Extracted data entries
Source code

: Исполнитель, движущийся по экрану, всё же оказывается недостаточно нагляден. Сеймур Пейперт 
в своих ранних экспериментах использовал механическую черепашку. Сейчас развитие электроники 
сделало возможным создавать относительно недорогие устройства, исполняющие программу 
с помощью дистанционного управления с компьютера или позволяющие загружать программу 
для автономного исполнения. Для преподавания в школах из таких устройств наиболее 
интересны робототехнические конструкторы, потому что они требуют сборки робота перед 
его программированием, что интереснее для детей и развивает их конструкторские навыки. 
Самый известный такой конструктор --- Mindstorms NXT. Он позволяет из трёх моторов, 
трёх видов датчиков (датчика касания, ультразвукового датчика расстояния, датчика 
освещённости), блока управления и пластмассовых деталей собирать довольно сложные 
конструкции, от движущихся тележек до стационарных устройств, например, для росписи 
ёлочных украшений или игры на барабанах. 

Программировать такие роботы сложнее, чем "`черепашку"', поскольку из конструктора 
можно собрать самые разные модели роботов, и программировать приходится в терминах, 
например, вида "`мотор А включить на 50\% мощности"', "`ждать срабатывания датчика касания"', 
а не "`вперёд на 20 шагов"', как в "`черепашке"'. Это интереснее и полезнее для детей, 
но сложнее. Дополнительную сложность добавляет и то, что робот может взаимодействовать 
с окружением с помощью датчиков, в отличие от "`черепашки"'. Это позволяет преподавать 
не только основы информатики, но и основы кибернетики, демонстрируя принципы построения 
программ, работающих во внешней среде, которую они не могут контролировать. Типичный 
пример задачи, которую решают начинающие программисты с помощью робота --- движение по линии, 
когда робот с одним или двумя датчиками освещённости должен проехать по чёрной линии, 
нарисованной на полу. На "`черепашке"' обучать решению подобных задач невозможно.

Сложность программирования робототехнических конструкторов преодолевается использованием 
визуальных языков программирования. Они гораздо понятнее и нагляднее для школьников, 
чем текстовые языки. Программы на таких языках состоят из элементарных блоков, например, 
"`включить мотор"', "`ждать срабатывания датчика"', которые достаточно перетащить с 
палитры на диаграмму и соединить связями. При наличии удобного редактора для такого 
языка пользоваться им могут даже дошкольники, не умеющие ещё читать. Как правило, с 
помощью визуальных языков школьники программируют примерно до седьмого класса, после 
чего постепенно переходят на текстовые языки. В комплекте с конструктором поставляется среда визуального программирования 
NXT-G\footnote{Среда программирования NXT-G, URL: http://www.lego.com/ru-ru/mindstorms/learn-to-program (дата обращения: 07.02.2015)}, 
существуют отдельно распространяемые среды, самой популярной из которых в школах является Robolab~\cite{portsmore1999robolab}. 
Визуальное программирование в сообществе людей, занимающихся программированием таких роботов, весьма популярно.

Work instruction => Your answer should be every line above that contains the word "могут".

Output below =>
программ, работающих во внешней среде, которую они не могут контролировать. Типичный 
языка пользоваться им могут даже дошкольники, не умеющие ещё читать. Как правило, с 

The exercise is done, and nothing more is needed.